HUNTER councils have stashed $132 million of cash meant for infrastructure, despite never-ending cries that they don’t have enough money.
The money pile is growing each year, amid calls for state reforms to allow the cash to be spent faster.
However, the state government insists councils have been given the power to do this.
Lake Macquarie, Maitland, Newcastle, Cessnock and Port Stephens councils have collected $132million, but they spent only $23million of their stash in the 2013-14 financial year.
The cash stash totalled $125million the previous year.
The money comes from developers who pay councils under state laws for infrastructure in areas they develop.
Lake Macquarie council’s latest financial report showed it had accumulated $70 million in developer contributions.
It received $11 million in 2013-14, but spent only $4 million that financial year.

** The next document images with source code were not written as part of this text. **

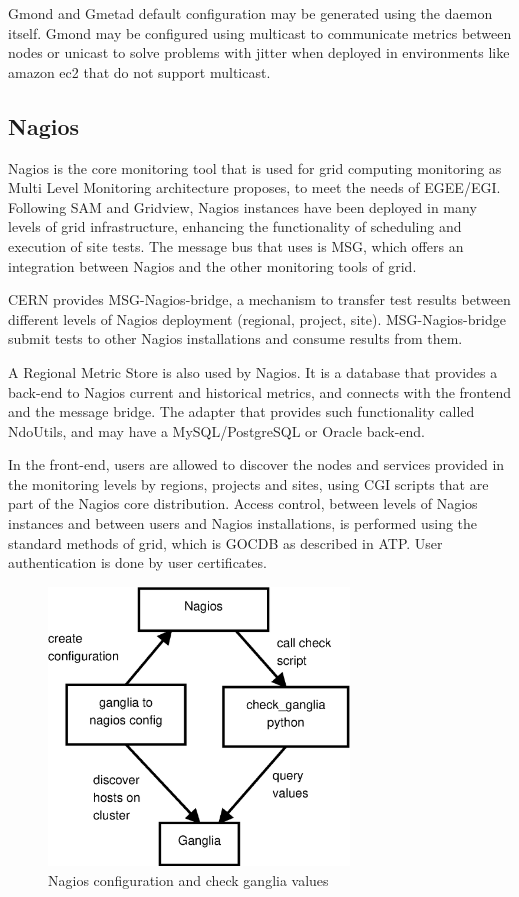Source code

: Gmond and Gmetad default configuration may be generated using the daemon itself. Gmond may be configured using multicast to communicate metrics between nodes or unicast to solve problems with jitter when deployed in environments like amazon ec2 that do not support multicast.

\subsection{Nagios}

Nagios is the core monitoring tool that is used for grid computing monitoring as Multi Level Monitoring architecture proposes, to meet the needs of EGEE/EGI. Following SAM and Gridview, Nagios instances have been deployed in many levels of grid infrastructure, enhancing the functionality of scheduling and execution of site tests. The message bus that uses is MSG, which offers an integration between Nagios and the other monitoring tools of grid.

CERN provides MSG-Nagios-bridge, a mechanism to transfer test results between different levels of Nagios deployment (regional, project, site). MSG-Nagios-bridge submit tests to other Nagios installations and consume results from them. 

A Regional Metric Store is also used by Nagios. It is a database that provides a back-end to Nagios current and historical metrics, and connects with the frontend and the message bridge. The adapter that provides such functionality called NdoUtils, and may have a MySQL/PostgreSQL or Oracle back-end.

In the front-end, users are allowed to discover the nodes and services provided in the monitoring levels by regions, projects and sites, using CGI scripts that are part of the Nagios core distribution. Access control, between levels of Nagios instances and between users and Nagios installations, is performed using the standard methods of grid, which is GOCDB as described in ATP. User authentication is done by user certificates.

\begin{figure}[htb]
\centering
 \includegraphics[width=80mm]{images/nagios_check_ganglia.eps}
\caption{Nagios configuration and check ganglia values}
\label{figure:nagios_ganglia}
\end{figure}

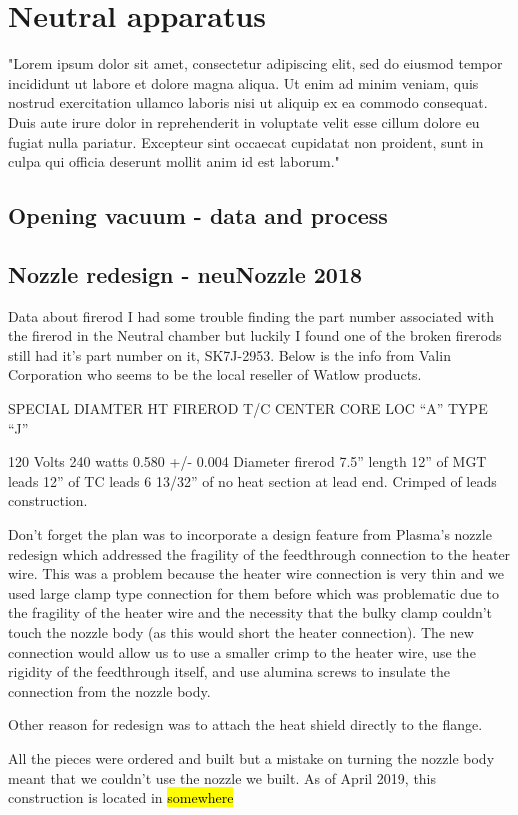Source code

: \chapter{Neutral apparatus } \label{app:breakingVacuum}
"Lorem ipsum dolor sit amet, consectetur adipiscing elit, sed do eiusmod tempor incididunt ut labore et dolore magna aliqua. Ut enim ad minim veniam, quis nostrud exercitation ullamco laboris nisi ut aliquip ex ea commodo consequat. Duis aute irure dolor in reprehenderit in voluptate velit esse cillum dolore eu fugiat nulla pariatur. Excepteur sint occaecat cupidatat non proident, sunt in culpa qui officia deserunt mollit anim id est laborum."

\section{Opening vacuum - data and process}

\section{Nozzle redesign - neuNozzle 2018}


Data about firerod
I had some trouble finding the part number associated with the firerod in the Neutral chamber but luckily I found one of the broken firerods still had it's part number on it, SK7J-2953. 
Below is the info from Valin Corporation who seems to be the local reseller of Watlow products.

SPECIAL DIAMTER
HT FIREROD   
T/C CENTER CORE LOC “A” TYPE “J”
 
120 Volts
240 watts
0.580 +/- 0.004 Diameter firerod
7.5” length
12” of MGT leads
12” of TC leads
6 13/32” of no heat section at lead end.
Crimped of leads construction.

Don't forget the plan was to incorporate a design feature from Plasma's nozzle redesign which addressed the fragility of the feedthrough connection to the heater wire. This was a problem because the heater wire connection is very thin and we used large clamp type connection for them before which was problematic due to the fragility of the heater wire and the necessity that the bulky clamp couldn't touch the nozzle body (as this would short the heater connection). The new connection would allow us to use a smaller crimp to the heater wire, use the rigidity of the feedthrough itself, and use alumina screws to insulate the connection from the nozzle body.

Other reason for redesign was to attach the heat shield directly to the flange.

All the pieces were ordered and built but a mistake on turning the nozzle body meant that we couldn't use the nozzle we built. As of April 2019, this construction is located in \hl{somewhere}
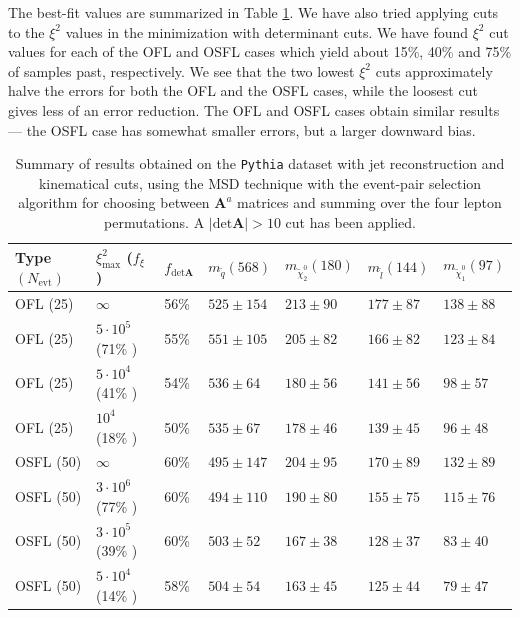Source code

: \documentclass[twoside,english]{uiofysmaster}
\begin{document}
The best-fit values are summarized in Table \ref{table:table_jetrec}. We have also tried applying cuts to the $\xi^2$ values in the minimization with determinant cuts. We have found $\xi^2$ cut values for each of the OFL and OSFL cases which yield about 15\%, 40\% and 75\% of samples past, respectively. We see that the two lowest $\xi^2$ cuts approximately halve the errors for both the OFL and the OSFL cases, while the loosest cut gives less of an error reduction. The OFL and OSFL cases obtain similar results --- the OSFL case has somewhat smaller errors, but a larger downward bias.
\begin{table}[hbt]
	\small
	\centering
	\begin{tabular}{| l | l | l || l | l | l | l |}
		\hline
		Type $(N_\mathrm{evt})$ & $\xi^2_\mathrm{max}$ ($f_\xi$) & $f_{\mathrm{det}\mathbf A}$ & $m_{\tilde q} (568)$ & $m_{\tilde \chi_2^0} (180)$ & $m_{\tilde l} (144)$ & $m_{\tilde \chi_1^0} (97)$ \\
		\hline \hline
		OFL (25) 	& 	$\infty$ 				& 56\%		&  $525 \pm 154$	&	$213\pm90$	&	$177\pm87$	& 	$138\pm88$	\\
    OFL (25)  &   $5\cdot10^5$ (71\% )  & 55\%    & $551\pm105$ & $205\pm82$  & $166\pm82$  &   $123\pm84$  \\
    OFL (25)  &   $5\cdot10^4$ (41\% )  & 54\%    & $536\pm64$  & $180\pm56$  & $141\pm56$  &   $98\pm57$ \\
		OFL (25) 	& 	$10^4$ (18\% ) 		& 50\% 	& $535\pm67$	&	$178\pm46$	&	$139\pm45$	& 	$96\pm48$	\\
		OSFL (50) 	& 	$\infty$ 				& 60\%		& $495\pm147$	&	$204\pm95$	&	$170\pm89$	& 	$132\pm89$	\\
    OSFL (50)   &   $3\cdot10^6$ (77\% )  & 60\%    & $494\pm110$ & $190\pm80$  & $155\pm75$  &   $115\pm76$  \\
		OSFL (50) 	& 	$3\cdot10^5$ (39\% ) 	& 60\%		& $503\pm52$	&	$167\pm38$	&	$128\pm37$	& 	$83\pm40$	\\
    OSFL (50)   &   $5\cdot10^4$ (14\% )  & 58\%    & $504\pm54$  & $163\pm45$  & $125\pm44$  &   $79\pm47$ \\
		\hline
	\end{tabular}
	\caption{Summary of results obtained on the {\tt Pythia} dataset with jet reconstruction and kinematical cuts, using the MSD technique with the event-pair selection algorithm for choosing between $\mathbf A^a$ matrices and summing over the four lepton permutations. A $|\mathrm{det}\mathbf A|>10$ cut has been applied.}
	\label{table:table_jetrec}
\end{table}
\end{document}
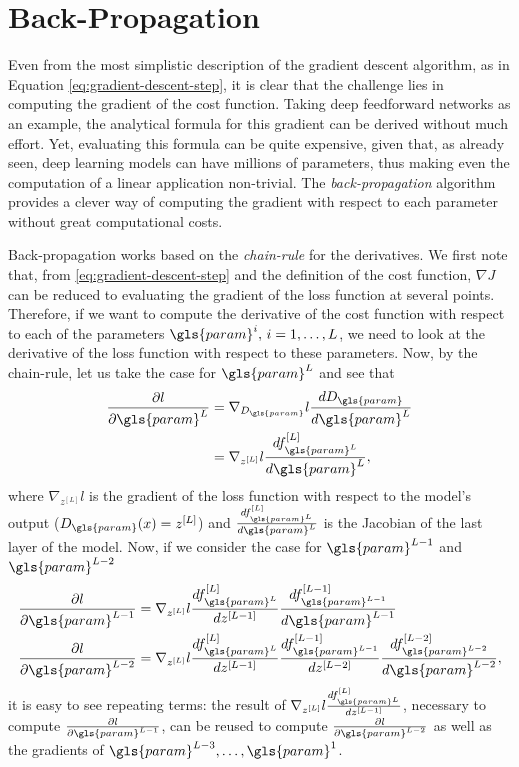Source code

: \section{Back-Propagation}\label{sec:backprop}

Even from the most simplistic description of the gradient descent algorithm, as in Equation \eqref{eq:gradient-descent-step}, it is clear that the challenge lies in computing the gradient of the cost function.
Taking deep feedforward networks as an example, the analytical formula for this gradient can be derived without much effort.
Yet, evaluating this formula can be quite expensive, given that, as already seen, deep learning models can have millions of parameters, thus making even the computation of a linear application non-trivial.
The \emph{back-propagation} algorithm \cite{rumelhart_learning_1986} provides a clever way of computing the gradient with respect to each parameter without great computational costs.

Back-propagation works based on the \emph{chain-rule} for the derivatives.
We first note that, from \eqref{eq:gradient-descent-step} and the definition of the cost function, $\nabla J$ can be reduced to evaluating the gradient of the loss function at several points.
Therefore, if we want to compute the derivative of the cost function with respect to each of the parameters $\gls{param}^i,\,i=1,\ldots,L$, we need to look at the derivative of the loss function with respect to these parameters.
Now, by the chain-rule, let us take the case for $\gls{param}^L$ and see that
 \begin{align*}
     \frac{\partial l}{\partial\gls{param}^L} &= \nabla_{D_{\gls{param}}} l \frac{d D_{\gls{param}}}{d \gls{param}^L} \\
     &= \nabla_{z^{[L]}} l \frac{d f^{[L]}_{\gls{param}^L}}{d \gls{param}^L}
,\end{align*}
where $\nabla_{z^{[L]}} l$ is the gradient of the loss function with respect to the model's output ($D_{\gls{param}}(x)=z^{[L]}$) and $\frac{d f^{[L]}_{\gls{param}^L}}{d \gls{param}^L}$ is the Jacobian of the last layer of the model. Now, if we consider the case for $\gls{param}^{L-1}$ and $\gls{param}^{L-2}$
 \begin{align*}
     \frac{\partial l}{\partial\gls{param}^{L-1}} &= \nabla_{z^{[L]}} l \frac{d f^{[L]}_{\gls{param}^L}}{d z^{[L-1]}} \frac{d f^{[L-1]}_{\gls{param}^{L-1}}}{d \gls{param}^{L-1}} \\
     \frac{\partial l}{\partial\gls{param}^{L-2}} &= \nabla_{z^{[L]}} l \frac{d f^{[L]}_{\gls{param}^L}}{d z^{[L-1]}} \frac{d f^{[L-1]}_{\gls{param}^{L-1}}}{d z^{[L-2]}} \frac{d f^{[L-2]}_{\gls{param}^{L-2}}}{d \gls{param}^{L-2}}
,\end{align*}
it is easy to see repeating terms: the result of $\nabla_{z^{[L]}} l \frac{d f^{[L]}_{\gls{param}^L}}{d z^{[L-1]}}$, necessary to compute $\frac{\partial l}{\partial\gls{param}^{L-1}}$, can be reused to compute $\frac{\partial l}{\partial\gls{param}^{L-2}}$ as well as the gradients of $\gls{param}^{L-3},\ldots,\gls{param}^1$.

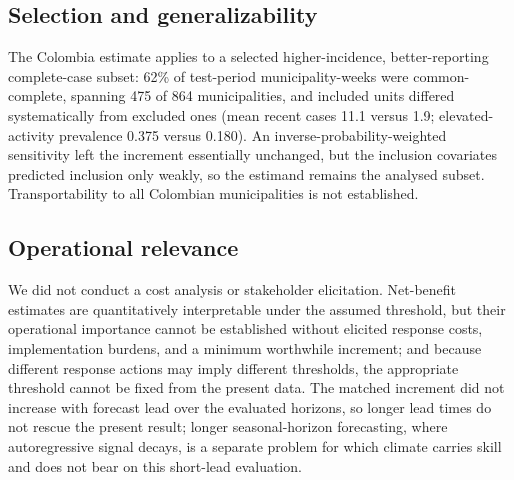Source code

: \documentclass[11pt,a4paper]{article}
\begin{document}
\subsection*{Selection and generalizability}
The Colombia estimate applies to a selected higher-incidence, better-reporting complete-case subset: 62\% of test-period municipality-weeks were common-complete, spanning 475 of 864 municipalities, and included units differed systematically from excluded ones (mean recent cases 11.1 versus 1.9; elevated-activity prevalence 0.375 versus 0.180). An inverse-probability-weighted sensitivity left the increment essentially unchanged, but the inclusion covariates predicted inclusion only weakly, so the estimand remains the analysed subset. Transportability to all Colombian municipalities is not established.

\subsection*{Operational relevance}
We did not conduct a cost analysis or stakeholder elicitation. Net-benefit estimates are quantitatively interpretable under the assumed threshold, but their operational importance cannot be established without elicited response costs, implementation burdens, and a minimum worthwhile increment; and because different response actions may imply different thresholds, the appropriate threshold cannot be fixed from the present data. The matched increment did not increase with forecast lead over the evaluated horizons, so longer lead times do not rescue the present result; longer seasonal-horizon forecasting, where autoregressive signal decays, is a separate problem for which climate carries skill~\cite{Beal2025,ColonGonzalez2021,Campbell2026} and does not bear on this short-lead evaluation.
\end{document}
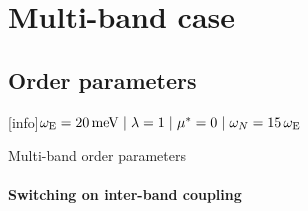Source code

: \documentclass[10pt]{beamer}
\def\sep{\hspace{3pt}|\hspace{3pt}}
\begin{document}
    \section{Multi-band case}

    \subsection{Order parameters}

    [info]{$%
        \omega \sub E = 20 \, \unit{meV} \sep \lambda = 1 \sep \mu^* = 0 \sep
        \omega_N = 15 \, \omega \sub E$}

    \begin{frame}[label=order-parameters]{Multi-band order parameters}
        \framesubtitle{Switching on inter-band coupling}
        \begin{figure}
            \small
        \end{figure}
    \end{frame}
\end{document}
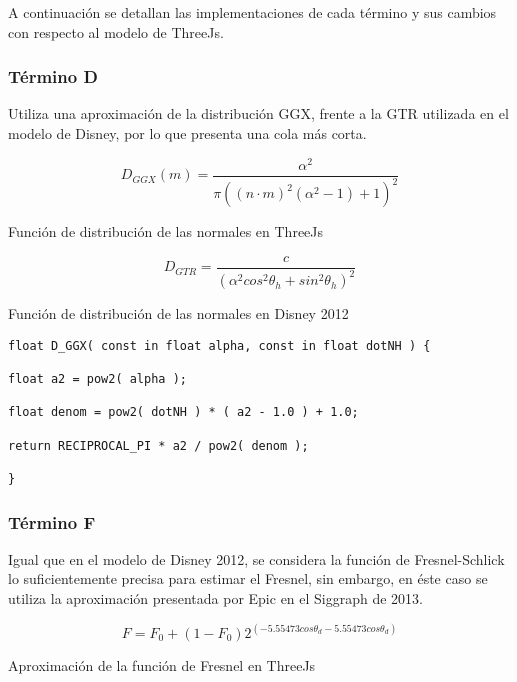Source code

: A continuaci\'on se detallan las implementaciones de cada t\'ermino y sus cambios con respecto al modelo de ThreeJs.

  \subsubsection{T\'ermino D}
  Utiliza una aproximaci\'on de la distribuci\'on GGX, frente a la GTR utilizada en el modelo de Disney, por lo que
  presenta una cola m\'as corta.\\

  \begin{eqfloat}
    \begin{equation}
      D_{GGX}(m) = \frac{\alpha^2}{\pi((n\cdotp{m})^2(\alpha^2 - 1 ) + 1)^2}
    \end{equation}
  \caption{Funci\'on de distribuci\'on de las normales en ThreeJs}
  \end{eqfloat}
  \singlespacing

  \begin{eqfloat}
    \begin{equation}
      D_{GTR} = \frac
      {c}
      {(\alpha^2 cos^2 \theta_h + sin^2 \theta_h)^2}
    \end{equation}
  \caption{Funci\'on de distribuci\'on de las normales en Disney 2012}
  \end{eqfloat}
  \singlespacing

  \begin{lstlisting}[caption=Implementaci\'on en ThreeJs del t\'ermino de geometr\'ia]
float D_GGX( const in float alpha, const in float dotNH ) {

float a2 = pow2( alpha );

float denom = pow2( dotNH ) * ( a2 - 1.0 ) + 1.0; 

return RECIPROCAL_PI * a2 / pow2( denom );

}
  \end{lstlisting}
  \singlespacing

  \subsubsection{T\'ermino F}
  Igual que en el modelo de Disney 2012, se considera la funci\'on de Fresnel-Schlick lo suficientemente precisa para
  estimar el Fresnel, sin embargo, en \'este caso se utiliza la aproximaci\'on presentada por Epic en el Siggraph de 2013.\\

  \begin{eqfloat}
    \begin{equation}
      F= F_0 + (1 - F_0)2^{(-5.55473cos\theta_d - 5.55473cos\theta_d)}
    \end{equation}
  \caption{Aproximaci\'on de la funci\'on de Fresnel en ThreeJs}
  \end{eqfloat}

Lake Macquarie councillor Brian Adamthwaite said the state government should allow more flexibility, so the council could prioritise spending the money ‘‘in a more appropriate way’’.
However, the NSW Department of Planning said councils were allowed to ‘‘adopt a flexible approach’’ using developer contributions, based on demand for infrastructure.
They could ‘‘prioritise certain projects, borrow funds against future contributions or utilise general revenue’’.
The department had ‘‘provided a guide for councils on how to pool funds’’ to build priority projects, ‘‘rather than holding contributions in separate accounts for extended periods’’.
A Lake Macquarie council statement said the state government had been ‘‘reviewing the development contributions system for more than seven years and the review has not been finalised’’.
The council said it was improving its spending of contributions through a review, which it expected would lead to more ‘‘efficient and effective use’’ of the money.
With some councils under threat of merger and no end in sight to a push for big rate rises, some say it’s not a good look for councils to be sitting on big cash piles.
Lake Macquarie councillor Rob Denton suspected councils used the money to ‘‘make their bottom line appear to be a lot better than it is, rather than building the necessary and required infrastructure’’.
Cr Denton said this type of ‘‘creative accounting’’ was unacceptable.
McCloy Group managing director Brian Swaine said developer contribution plans need improvement.
‘‘The system hasn’t been able to provide the infrastructure that the community requires,’’ Mr Swaine said.
Despite the cash stash, delays in building infrastructure mean councils sometimes have to dip into general revenue to cover cost shortfalls.
Councils do collect interest on the money, but sometimes it doesn’t keep pace with construction costs.
Cr Adamthwaite said it would be better to build infrastructure earlier in the development process to save costs and provide for the community.
‘‘The later you build it, the more it costs – then you often don’t have the money to do it,’’ he said.
The NSW Planning Department said a draft Lower Hunter Regional Growth and Infrastructure Plan was being prepared for release soon.
This would outline regional priorities and help councils with infrastructure decisions.